ABOUT THIS EXERCISE :: For each line below that contains the word "lines", return that line.

[THE DATA Boundary: Start]

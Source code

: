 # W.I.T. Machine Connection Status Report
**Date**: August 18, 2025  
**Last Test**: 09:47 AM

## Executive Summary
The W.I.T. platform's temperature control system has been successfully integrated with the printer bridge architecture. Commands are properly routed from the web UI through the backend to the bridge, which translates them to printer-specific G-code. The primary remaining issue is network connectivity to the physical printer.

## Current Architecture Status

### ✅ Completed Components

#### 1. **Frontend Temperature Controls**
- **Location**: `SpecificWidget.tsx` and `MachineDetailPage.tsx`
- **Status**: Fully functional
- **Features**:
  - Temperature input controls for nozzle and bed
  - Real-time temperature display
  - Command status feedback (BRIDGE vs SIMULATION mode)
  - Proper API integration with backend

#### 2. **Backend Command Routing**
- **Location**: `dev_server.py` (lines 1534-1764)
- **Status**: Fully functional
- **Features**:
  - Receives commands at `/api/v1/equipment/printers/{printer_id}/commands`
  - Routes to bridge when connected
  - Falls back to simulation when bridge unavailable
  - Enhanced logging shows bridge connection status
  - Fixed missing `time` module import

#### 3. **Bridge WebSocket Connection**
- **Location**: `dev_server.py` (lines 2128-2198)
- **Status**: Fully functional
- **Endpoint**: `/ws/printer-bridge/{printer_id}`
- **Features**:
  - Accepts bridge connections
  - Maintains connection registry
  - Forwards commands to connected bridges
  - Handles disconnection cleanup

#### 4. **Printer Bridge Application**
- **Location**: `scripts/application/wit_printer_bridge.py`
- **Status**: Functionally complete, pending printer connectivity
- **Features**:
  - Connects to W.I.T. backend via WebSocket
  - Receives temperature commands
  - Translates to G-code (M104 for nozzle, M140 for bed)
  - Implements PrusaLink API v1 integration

[THE DATA Boundary: End]

ANSWER SPACE ::
- **Location**: `dev_server.py` (lines 1534-1764)
- **Location**: `dev_server.py` (lines 2128-2198)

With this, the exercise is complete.